> What is required: Look through the material for lines with the word "tiene", and copy each one.

> Given data:
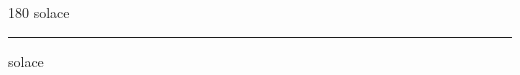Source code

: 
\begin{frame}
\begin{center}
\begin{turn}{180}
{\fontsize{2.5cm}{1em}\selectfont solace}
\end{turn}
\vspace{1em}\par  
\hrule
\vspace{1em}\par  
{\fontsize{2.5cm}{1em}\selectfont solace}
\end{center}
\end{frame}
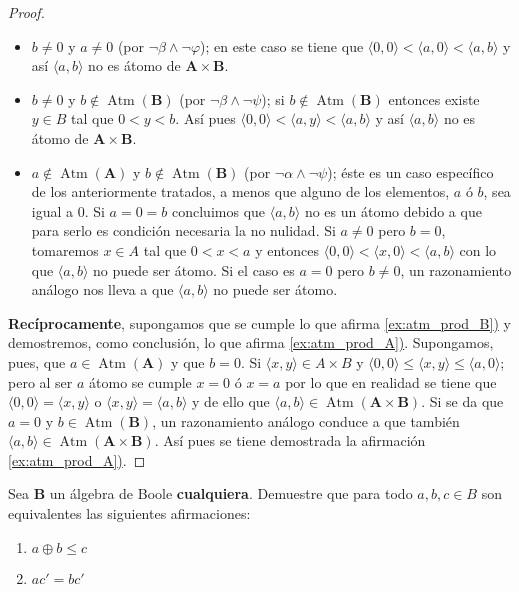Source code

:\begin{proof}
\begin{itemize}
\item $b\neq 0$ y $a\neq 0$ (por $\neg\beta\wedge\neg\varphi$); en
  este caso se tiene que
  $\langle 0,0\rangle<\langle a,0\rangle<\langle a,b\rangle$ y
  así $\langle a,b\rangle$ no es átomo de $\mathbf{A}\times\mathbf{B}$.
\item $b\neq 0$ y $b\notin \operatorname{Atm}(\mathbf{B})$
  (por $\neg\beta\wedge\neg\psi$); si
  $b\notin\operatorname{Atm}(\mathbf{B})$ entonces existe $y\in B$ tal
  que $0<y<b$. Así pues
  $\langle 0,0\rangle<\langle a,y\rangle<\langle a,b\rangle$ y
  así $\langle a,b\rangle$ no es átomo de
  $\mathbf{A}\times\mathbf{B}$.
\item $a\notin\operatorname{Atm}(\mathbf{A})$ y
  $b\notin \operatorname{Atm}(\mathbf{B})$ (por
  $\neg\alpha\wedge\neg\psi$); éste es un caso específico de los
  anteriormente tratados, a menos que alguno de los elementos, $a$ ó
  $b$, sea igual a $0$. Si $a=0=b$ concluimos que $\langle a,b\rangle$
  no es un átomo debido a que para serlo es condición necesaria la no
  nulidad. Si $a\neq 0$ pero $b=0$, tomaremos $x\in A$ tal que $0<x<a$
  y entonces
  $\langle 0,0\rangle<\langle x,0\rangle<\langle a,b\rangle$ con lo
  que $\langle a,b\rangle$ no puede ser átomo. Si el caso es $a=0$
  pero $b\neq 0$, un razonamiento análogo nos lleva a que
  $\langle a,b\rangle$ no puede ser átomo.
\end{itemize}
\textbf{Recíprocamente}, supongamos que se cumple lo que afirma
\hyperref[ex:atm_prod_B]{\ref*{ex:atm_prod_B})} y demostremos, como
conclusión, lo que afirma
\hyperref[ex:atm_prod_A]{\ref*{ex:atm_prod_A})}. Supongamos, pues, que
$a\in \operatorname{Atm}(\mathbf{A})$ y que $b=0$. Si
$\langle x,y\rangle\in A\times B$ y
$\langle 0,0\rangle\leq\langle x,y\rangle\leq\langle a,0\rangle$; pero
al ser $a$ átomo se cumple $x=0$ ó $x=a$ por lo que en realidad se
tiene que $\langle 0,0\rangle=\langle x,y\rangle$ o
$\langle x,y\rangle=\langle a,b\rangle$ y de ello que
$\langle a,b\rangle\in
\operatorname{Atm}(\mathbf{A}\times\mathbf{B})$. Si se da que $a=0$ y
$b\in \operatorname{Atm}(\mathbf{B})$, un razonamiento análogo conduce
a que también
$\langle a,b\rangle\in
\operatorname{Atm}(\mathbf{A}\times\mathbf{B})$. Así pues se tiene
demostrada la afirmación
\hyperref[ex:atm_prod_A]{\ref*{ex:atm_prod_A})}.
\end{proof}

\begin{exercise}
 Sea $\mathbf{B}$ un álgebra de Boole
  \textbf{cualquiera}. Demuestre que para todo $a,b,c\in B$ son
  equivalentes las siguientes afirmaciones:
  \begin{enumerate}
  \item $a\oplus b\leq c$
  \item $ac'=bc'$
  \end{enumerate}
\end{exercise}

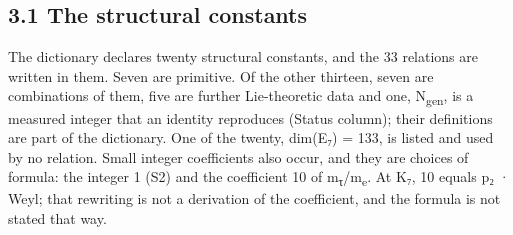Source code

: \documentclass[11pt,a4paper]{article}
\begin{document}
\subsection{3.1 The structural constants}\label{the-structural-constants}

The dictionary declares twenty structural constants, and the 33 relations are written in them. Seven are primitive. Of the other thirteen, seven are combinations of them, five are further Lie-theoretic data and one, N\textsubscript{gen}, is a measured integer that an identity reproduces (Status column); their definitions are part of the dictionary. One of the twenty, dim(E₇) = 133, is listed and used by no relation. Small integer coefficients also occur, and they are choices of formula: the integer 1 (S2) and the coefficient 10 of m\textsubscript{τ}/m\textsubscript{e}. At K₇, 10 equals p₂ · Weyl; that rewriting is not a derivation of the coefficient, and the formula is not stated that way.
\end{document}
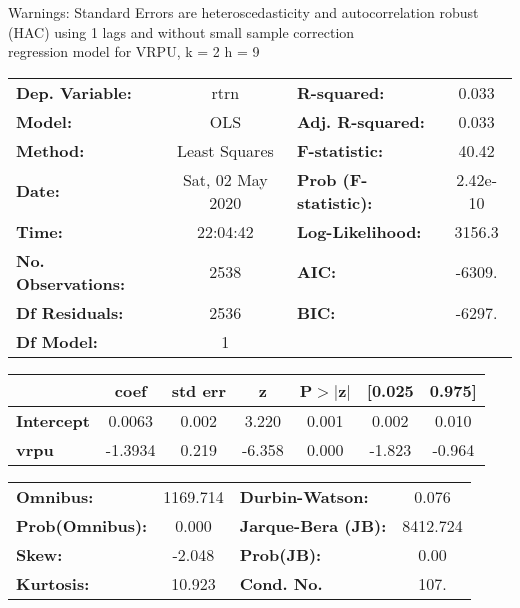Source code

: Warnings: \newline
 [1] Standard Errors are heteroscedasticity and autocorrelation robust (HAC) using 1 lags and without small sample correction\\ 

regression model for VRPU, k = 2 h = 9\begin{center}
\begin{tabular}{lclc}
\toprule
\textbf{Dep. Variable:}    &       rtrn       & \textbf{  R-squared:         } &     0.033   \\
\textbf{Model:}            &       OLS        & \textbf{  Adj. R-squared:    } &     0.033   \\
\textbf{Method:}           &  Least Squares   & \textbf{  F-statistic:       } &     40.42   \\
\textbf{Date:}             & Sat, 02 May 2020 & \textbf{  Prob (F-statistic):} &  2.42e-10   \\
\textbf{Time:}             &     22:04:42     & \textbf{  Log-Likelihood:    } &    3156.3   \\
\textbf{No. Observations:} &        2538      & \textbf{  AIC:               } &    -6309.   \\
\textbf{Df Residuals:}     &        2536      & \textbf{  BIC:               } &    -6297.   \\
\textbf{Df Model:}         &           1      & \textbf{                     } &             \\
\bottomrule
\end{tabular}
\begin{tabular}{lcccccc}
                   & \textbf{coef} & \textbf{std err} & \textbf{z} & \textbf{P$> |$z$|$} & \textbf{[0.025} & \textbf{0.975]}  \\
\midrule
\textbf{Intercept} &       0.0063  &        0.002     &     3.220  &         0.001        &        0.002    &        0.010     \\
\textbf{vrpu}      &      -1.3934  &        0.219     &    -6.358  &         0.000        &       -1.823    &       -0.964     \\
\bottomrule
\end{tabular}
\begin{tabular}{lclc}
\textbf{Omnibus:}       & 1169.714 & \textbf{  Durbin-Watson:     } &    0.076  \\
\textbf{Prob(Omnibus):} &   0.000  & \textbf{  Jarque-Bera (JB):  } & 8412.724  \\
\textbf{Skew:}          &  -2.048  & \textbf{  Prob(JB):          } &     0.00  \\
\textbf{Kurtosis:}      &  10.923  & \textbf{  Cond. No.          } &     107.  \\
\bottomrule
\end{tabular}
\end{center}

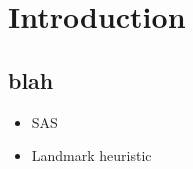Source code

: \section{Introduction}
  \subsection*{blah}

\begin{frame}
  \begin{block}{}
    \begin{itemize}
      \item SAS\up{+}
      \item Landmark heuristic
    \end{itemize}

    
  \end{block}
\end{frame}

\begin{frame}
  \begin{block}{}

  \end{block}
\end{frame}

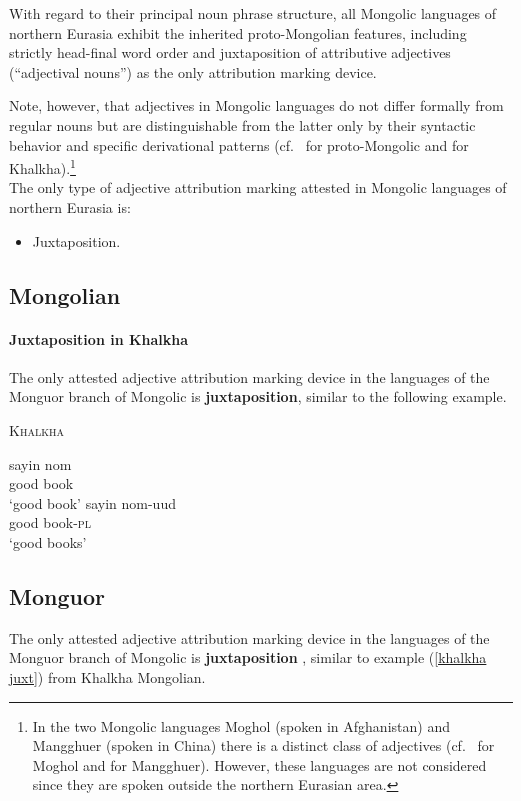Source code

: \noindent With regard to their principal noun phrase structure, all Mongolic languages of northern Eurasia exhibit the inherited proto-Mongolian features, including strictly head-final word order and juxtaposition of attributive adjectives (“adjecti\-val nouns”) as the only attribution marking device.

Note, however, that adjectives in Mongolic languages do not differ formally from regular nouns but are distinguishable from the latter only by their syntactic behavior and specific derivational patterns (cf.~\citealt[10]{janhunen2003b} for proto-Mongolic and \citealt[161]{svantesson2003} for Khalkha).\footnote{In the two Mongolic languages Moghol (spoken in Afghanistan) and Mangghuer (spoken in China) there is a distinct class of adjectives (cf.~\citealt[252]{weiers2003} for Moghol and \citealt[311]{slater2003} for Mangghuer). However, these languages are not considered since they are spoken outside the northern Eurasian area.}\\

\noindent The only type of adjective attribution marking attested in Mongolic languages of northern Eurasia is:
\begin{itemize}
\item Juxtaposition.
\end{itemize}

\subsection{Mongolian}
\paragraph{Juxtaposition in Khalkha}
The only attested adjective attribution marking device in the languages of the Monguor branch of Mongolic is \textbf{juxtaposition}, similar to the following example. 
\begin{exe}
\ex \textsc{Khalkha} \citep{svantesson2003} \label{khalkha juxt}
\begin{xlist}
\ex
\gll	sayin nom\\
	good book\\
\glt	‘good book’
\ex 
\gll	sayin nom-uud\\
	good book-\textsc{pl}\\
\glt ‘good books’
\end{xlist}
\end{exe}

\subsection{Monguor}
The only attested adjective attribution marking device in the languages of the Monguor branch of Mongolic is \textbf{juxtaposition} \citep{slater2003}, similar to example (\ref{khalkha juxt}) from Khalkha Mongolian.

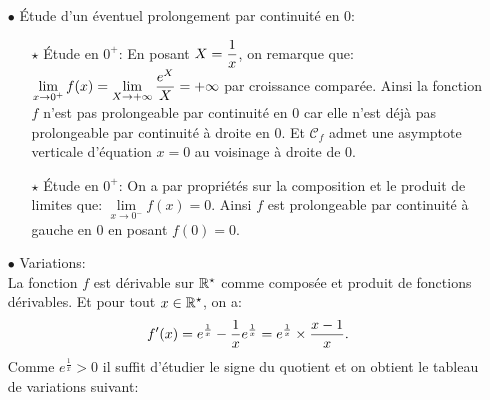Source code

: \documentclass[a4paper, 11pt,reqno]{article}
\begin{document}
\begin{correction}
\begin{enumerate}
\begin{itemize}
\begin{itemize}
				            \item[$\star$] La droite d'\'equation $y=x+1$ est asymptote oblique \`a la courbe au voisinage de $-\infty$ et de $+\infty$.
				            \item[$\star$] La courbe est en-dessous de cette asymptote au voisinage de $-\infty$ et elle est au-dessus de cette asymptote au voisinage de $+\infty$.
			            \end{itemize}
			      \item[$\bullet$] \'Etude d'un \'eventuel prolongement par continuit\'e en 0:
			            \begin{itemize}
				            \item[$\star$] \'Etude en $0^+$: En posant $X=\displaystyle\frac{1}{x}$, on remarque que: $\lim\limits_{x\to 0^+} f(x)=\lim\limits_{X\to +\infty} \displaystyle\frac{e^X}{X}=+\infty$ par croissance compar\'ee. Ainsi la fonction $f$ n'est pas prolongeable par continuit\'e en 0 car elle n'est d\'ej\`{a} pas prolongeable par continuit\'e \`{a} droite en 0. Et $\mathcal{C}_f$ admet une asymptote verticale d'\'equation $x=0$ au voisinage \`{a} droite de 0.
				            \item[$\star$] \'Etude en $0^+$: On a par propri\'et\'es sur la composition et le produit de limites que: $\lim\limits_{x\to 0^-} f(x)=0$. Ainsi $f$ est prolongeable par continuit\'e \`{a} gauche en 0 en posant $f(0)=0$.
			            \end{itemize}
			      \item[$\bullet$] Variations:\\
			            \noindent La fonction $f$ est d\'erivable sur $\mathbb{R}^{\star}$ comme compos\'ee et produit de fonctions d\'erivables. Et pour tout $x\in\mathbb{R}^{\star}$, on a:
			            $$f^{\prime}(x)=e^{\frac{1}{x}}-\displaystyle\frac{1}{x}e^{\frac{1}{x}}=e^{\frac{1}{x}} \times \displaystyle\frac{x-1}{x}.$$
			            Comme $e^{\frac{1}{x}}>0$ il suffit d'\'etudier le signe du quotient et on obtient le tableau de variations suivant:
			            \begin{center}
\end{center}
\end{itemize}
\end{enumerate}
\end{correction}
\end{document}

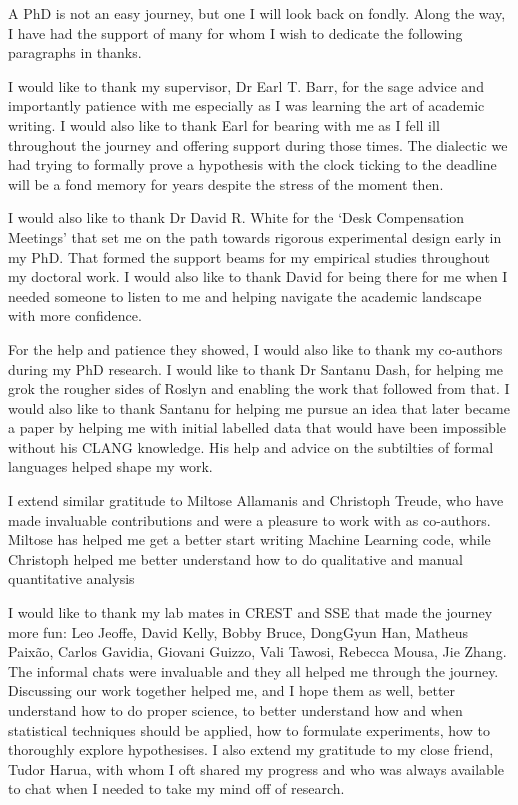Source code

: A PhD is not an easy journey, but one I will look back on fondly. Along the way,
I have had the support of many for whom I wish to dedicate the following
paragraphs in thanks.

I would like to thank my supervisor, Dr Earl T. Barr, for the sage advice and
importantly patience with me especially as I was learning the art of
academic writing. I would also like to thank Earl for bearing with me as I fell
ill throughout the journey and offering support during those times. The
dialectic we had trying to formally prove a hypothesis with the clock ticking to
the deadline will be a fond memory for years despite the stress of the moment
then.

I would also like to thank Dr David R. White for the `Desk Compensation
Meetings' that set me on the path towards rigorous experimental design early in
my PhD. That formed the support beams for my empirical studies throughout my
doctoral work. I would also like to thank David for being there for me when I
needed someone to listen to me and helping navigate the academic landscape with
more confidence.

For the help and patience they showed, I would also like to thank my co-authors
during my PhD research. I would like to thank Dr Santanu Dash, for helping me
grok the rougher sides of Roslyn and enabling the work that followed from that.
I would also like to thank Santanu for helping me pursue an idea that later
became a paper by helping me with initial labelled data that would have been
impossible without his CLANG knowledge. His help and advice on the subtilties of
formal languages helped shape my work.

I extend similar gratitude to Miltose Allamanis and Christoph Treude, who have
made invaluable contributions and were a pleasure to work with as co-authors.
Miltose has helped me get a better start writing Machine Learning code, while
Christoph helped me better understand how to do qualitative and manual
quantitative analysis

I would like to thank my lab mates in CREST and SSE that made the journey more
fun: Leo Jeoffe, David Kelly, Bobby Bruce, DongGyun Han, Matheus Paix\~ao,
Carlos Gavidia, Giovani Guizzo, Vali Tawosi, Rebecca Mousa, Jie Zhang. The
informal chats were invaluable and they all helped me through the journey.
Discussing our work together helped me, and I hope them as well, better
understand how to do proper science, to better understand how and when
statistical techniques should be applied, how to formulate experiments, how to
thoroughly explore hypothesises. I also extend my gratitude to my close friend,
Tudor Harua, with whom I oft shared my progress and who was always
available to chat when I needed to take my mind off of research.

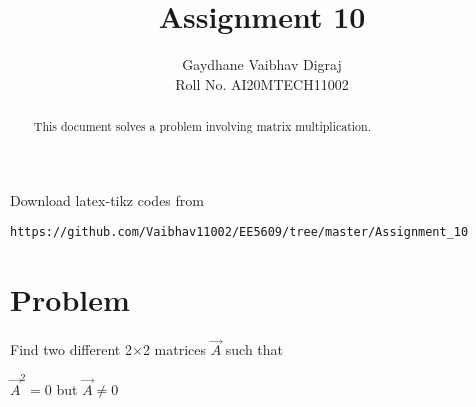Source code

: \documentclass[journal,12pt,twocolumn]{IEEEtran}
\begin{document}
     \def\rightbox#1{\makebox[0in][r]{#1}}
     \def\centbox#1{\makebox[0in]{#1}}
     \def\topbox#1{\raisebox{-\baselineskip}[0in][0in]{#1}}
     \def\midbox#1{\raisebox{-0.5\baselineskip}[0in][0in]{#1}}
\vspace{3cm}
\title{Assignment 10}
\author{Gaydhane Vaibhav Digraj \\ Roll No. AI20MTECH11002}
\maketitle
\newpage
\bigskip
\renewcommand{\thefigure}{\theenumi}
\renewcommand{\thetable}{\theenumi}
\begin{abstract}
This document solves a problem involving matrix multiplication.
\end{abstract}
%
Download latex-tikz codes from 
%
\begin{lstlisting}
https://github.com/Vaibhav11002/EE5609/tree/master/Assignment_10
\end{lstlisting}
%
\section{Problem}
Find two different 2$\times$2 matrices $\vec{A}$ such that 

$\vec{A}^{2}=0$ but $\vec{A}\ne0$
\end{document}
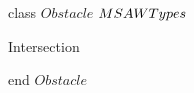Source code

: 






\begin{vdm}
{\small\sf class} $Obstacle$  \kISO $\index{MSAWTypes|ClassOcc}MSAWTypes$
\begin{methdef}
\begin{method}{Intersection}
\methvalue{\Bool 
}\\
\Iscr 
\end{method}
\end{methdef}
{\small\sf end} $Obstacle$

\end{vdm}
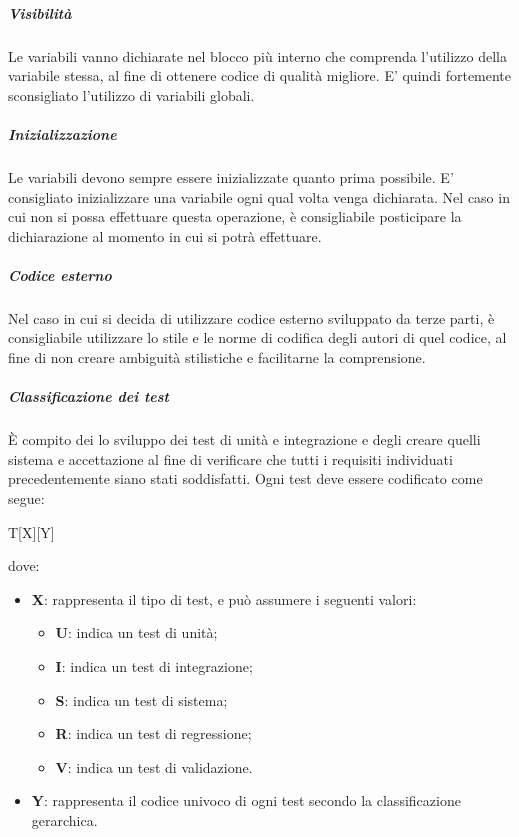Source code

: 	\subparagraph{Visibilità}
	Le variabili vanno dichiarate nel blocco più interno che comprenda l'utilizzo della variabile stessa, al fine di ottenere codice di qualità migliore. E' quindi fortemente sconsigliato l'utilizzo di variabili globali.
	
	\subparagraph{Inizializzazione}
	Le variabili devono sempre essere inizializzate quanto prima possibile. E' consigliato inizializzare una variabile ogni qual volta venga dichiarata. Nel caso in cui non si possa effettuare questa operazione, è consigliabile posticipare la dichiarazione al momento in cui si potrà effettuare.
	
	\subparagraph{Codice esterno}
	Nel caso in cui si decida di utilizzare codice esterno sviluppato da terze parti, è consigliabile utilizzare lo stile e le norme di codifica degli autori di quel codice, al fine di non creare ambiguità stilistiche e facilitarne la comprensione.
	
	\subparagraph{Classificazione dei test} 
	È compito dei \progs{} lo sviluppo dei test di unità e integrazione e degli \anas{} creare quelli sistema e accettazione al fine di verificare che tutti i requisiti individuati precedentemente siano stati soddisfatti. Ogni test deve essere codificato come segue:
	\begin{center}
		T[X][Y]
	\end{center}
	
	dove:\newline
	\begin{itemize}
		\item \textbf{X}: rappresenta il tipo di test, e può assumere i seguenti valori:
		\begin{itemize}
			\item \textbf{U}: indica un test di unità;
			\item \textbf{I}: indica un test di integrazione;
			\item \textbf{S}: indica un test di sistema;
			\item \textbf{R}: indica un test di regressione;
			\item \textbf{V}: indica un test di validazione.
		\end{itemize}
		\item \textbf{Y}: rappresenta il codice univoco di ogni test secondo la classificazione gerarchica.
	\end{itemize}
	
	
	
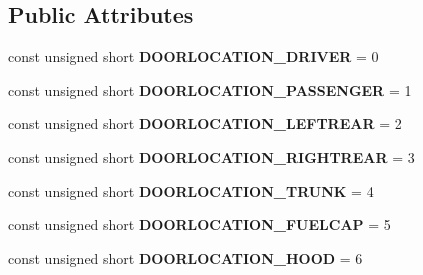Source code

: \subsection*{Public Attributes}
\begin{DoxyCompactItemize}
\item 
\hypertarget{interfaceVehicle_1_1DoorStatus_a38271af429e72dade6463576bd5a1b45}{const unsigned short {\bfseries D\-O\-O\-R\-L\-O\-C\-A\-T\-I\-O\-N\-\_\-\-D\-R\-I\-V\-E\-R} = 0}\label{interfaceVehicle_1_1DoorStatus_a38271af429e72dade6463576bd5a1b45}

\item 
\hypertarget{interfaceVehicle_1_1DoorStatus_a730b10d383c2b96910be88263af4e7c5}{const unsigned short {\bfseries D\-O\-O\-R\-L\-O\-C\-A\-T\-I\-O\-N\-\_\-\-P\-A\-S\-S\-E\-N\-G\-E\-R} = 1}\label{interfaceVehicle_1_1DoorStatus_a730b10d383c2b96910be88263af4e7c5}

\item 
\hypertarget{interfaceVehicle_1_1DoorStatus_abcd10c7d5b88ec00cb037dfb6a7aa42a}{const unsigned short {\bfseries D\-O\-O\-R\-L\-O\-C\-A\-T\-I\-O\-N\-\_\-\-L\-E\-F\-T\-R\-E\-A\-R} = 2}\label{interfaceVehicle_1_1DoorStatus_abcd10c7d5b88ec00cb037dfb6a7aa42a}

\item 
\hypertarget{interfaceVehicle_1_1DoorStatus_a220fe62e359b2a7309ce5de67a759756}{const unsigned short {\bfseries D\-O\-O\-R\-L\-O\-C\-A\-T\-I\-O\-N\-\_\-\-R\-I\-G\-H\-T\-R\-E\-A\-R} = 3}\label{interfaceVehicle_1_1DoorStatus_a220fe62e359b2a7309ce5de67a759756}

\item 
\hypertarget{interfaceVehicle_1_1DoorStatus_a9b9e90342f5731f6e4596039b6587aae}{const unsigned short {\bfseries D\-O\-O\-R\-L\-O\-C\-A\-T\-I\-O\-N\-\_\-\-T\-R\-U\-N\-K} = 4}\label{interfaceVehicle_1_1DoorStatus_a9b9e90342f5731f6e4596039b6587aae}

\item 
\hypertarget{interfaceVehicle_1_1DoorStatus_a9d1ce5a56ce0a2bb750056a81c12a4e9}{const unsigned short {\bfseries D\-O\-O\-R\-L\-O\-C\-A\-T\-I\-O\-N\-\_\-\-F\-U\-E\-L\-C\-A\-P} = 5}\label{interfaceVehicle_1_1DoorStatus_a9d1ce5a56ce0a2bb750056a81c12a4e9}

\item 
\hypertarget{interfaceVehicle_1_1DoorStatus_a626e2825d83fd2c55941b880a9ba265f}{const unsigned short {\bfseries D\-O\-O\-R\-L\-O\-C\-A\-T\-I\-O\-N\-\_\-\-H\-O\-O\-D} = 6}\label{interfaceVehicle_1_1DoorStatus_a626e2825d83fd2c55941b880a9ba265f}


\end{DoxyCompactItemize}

> Answer section:
  este caso se tiene que
tiene que $\langle 0,0\rangle=\langle x,y\rangle$ o
\operatorname{Atm}(\mathbf{A}\times\mathbf{B})$. Así pues se tiene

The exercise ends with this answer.